▸ **REQUIRED WORK**
The records below must be transcribed exactly. Do not include the pictures.

(Pictures paired with source code)
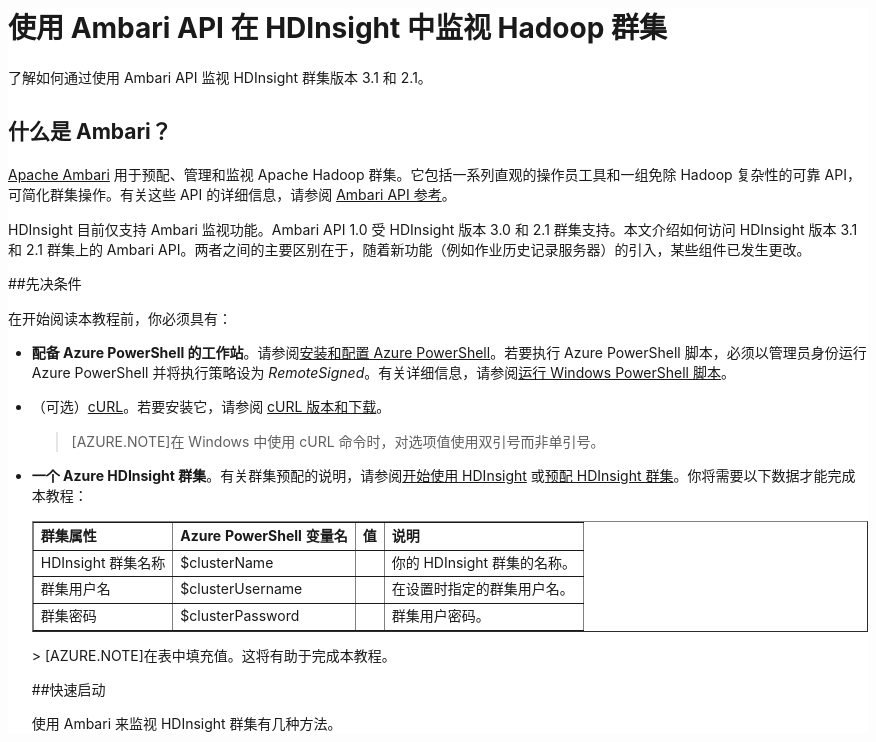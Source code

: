 <properties 
	pageTitle="使用 Ambari API 在 HDInsight 中监视 Hadoop 群集 | Azure" 
	description="使用 Apache Ambari API 设置、管理和监视 Hadoop 群集。直观的操作员工具和 API 消除了 Hadoop 的复杂性。"
	services="hdinsight" 
	documentationCenter="" 
	tags="azure-portal"
	authors="mumian" 
	editor="cgronlun" 
	manager="paulettm"/>

<tags 
	ms.service="hdinsight" 
	ms.date="07/28/2015"
	wacn.date="10/03/2015"/>
 
# 使用 Ambari API 在 HDInsight 中监视 Hadoop 群集
 
了解如何通过使用 Ambari API 监视 HDInsight 群集版本 3.1 和 2.1。

## <a id="whatisambari"></a>什么是 Ambari？

[Apache Ambari][ambari-home] 用于预配、管理和监视 Apache Hadoop 群集。它包括一系列直观的操作员工具和一组免除 Hadoop 复杂性的可靠 API，可简化群集操作。有关这些 API 的详细信息，请参阅 [Ambari API 参考][ambari-api-reference]。


HDInsight 目前仅支持 Ambari 监视功能。Ambari API 1.0 受 HDInsight 版本 3.0 和 2.1 群集支持。本文介绍如何访问 HDInsight 版本 3.1 和 2.1 群集上的 Ambari API。两者之间的主要区别在于，随着新功能（例如作业历史记录服务器）的引入，某些组件已发生更改。


##<a id="prerequisites"></a>先决条件

在开始阅读本教程前，你必须具有：

- **配备 Azure PowerShell 的工作站**。请参阅[安装和配置 Azure PowerShell][powershell-install]。若要执行 Azure PowerShell 脚本，必须以管理员身份运行 Azure PowerShell 并将执行策略设为 *RemoteSigned*。有关详细信息，请参阅[运行 Windows PowerShell 脚本][powershell-script]。

- （可选）[cURL][curl]。若要安装它，请参阅 [cURL 版本和下载][curl-download]。

	>[AZURE.NOTE]在 Windows 中使用 cURL 命令时，对选项值使用双引号而非单引号。

- **一个 Azure HDInsight 群集**。有关群集预配的说明，请参阅[开始使用 HDInsight][hdinsight-get-started] 或[预配 HDInsight 群集][hdinsight-provision]。你将需要以下数据才能完成本教程：

	<table border="1">
<tr><th>群集属性</th><th>Azure PowerShell 变量名</th><th>值</th><th>说明</th></tr>
<tr><td>HDInsight 群集名称</td><td>$clusterName</td><td></td><td>你的 HDInsight 群集的名称。</td></tr>
<tr><td>群集用户名</td><td>$clusterUsername</td><td></td><td>在设置时指定的群集用户名。</td></tr>
<tr><td>群集密码</td><td>$clusterPassword</td><td></td><td>群集用户密码。</td></tr>
</table>> [AZURE.NOTE]在表中填充值。这将有助于完成本教程。



##<a id="jumpstart"></a>快速启动

使用 Ambari 来监视 HDInsight 群集有几种方法。


[ambari-home]: http://ambari.apache.org/
[ambari-api-reference]: https://github.com/apache/ambari/blob/trunk/ambari-server/docs/api/v1/index.md
[curl]: http://curl.haxx.se
[curl-download]: http://curl.haxx.se/download.html
[microsoft-hadoop-SDK]: http://hadoopsdk.codeplex.com/wikipage?title=Ambari%20Monitoring%20Client
[Powershell-install]: /documentation/articles/install-configure-powershell
[Powershell-script]: http://technet.microsoft.com/zh-cn/library/ee176949.aspx
[hdinsight-admin-powershell]: /documentation/articles/hdinsight-administer-use-powershell
[hdinsight-admin-portal]: /documentation/articles/hdinsight-administer-use-management-portal
[hdinsight-admin-cli]: /documentation/articles/hdinsight-administer-use-command-line
[hdinsight-documentation]: /documentation/services/hdinsight/
[hdinsight-get-started]: /documentation/articles/hdinsight-get-started
[hdinsight-provision]: /documentation/articles/hdinsight-provision-clusters
[img-jobtracker-output]: ./media/hdinsight-monitor-use-ambari-api/hdi.ambari.monitor.jobtracker.output.png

▸ **ANSWER BOX**
Source code

: <properties 
	pageTitle="使用 Ambari API 在 HDInsight 中监视 Hadoop 群集 | Azure" 
	description="使用 Apache Ambari API 设置、管理和监视 Hadoop 群集。直观的操作员工具和 API 消除了 Hadoop 的复杂性。"
	services="hdinsight" 
	documentationCenter="" 
	tags="azure-portal"
	authors="mumian" 
	editor="cgronlun" 
	manager="paulettm"/>

<tags 
	ms.service="hdinsight" 
	ms.date="07/28/2015"
	wacn.date="10/03/2015"/>
 
# 使用 Ambari API 在 HDInsight 中监视 Hadoop 群集
 
了解如何通过使用 Ambari API 监视 HDInsight 群集版本 3.1 和 2.1。

## <a id="whatisambari"></a>什么是 Ambari？

[Apache Ambari][ambari-home] 用于预配、管理和监视 Apache Hadoop 群集。它包括一系列直观的操作员工具和一组免除 Hadoop 复杂性的可靠 API，可简化群集操作。有关这些 API 的详细信息，请参阅 [Ambari API 参考][ambari-api-reference]。


HDInsight 目前仅支持 Ambari 监视功能。Ambari API 1.0 受 HDInsight 版本 3.0 和 2.1 群集支持。本文介绍如何访问 HDInsight 版本 3.1 和 2.1 群集上的 Ambari API。两者之间的主要区别在于，随着新功能（例如作业历史记录服务器）的引入，某些组件已发生更改。


##<a id="prerequisites"></a>先决条件

在开始阅读本教程前，你必须具有：

- **配备 Azure PowerShell 的工作站**。请参阅[安装和配置 Azure PowerShell][powershell-install]。若要执行 Azure PowerShell 脚本，必须以管理员身份运行 Azure PowerShell 并将执行策略设为 *RemoteSigned*。有关详细信息，请参阅[运行 Windows PowerShell 脚本][powershell-script]。

- （可选）[cURL][curl]。若要安装它，请参阅 [cURL 版本和下载][curl-download]。

	>[AZURE.NOTE]在 Windows 中使用 cURL 命令时，对选项值使用双引号而非单引号。

- **一个 Azure HDInsight 群集**。有关群集预配的说明，请参阅[开始使用 HDInsight][hdinsight-get-started] 或[预配 HDInsight 群集][hdinsight-provision]。你将需要以下数据才能完成本教程：

	<table border="1">
<tr><th>群集属性</th><th>Azure PowerShell 变量名</th><th>值</th><th>说明</th></tr>
<tr><td>HDInsight 群集名称</td><td>$clusterName</td><td></td><td>你的 HDInsight 群集的名称。</td></tr>
<tr><td>群集用户名</td><td>$clusterUsername</td><td></td><td>在设置时指定的群集用户名。</td></tr>
<tr><td>群集密码</td><td>$clusterPassword</td><td></td><td>群集用户密码。</td></tr>
</table>> [AZURE.NOTE]在表中填充值。这将有助于完成本教程。



##<a id="jumpstart"></a>快速启动

使用 Ambari 来监视 HDInsight 群集有几种方法。


[ambari-home]: http://ambari.apache.org/
[ambari-api-reference]: https://github.com/apache/ambari/blob/trunk/ambari-server/docs/api/v1/index.md
[curl]: http://curl.haxx.se
[curl-download]: http://curl.haxx.se/download.html
[microsoft-hadoop-SDK]: http://hadoopsdk.codeplex.com/wikipage?title=Ambari%20Monitoring%20Client
[Powershell-install]: /documentation/articles/install-configure-powershell
[Powershell-script]: http://technet.microsoft.com/zh-cn/library/ee176949.aspx
[hdinsight-admin-powershell]: /documentation/articles/hdinsight-administer-use-powershell
[hdinsight-admin-portal]: /documentation/articles/hdinsight-administer-use-management-portal
[hdinsight-admin-cli]: /documentation/articles/hdinsight-administer-use-command-line
[hdinsight-documentation]: /documentation/services/hdinsight/
[hdinsight-get-started]: /documentation/articles/hdinsight-get-started
[hdinsight-provision]: /documentation/articles/hdinsight-provision-clusters
[img-jobtracker-output]: ./media/hdinsight-monitor-use-ambari-api/hdi.ambari.monitor.jobtracker.output.png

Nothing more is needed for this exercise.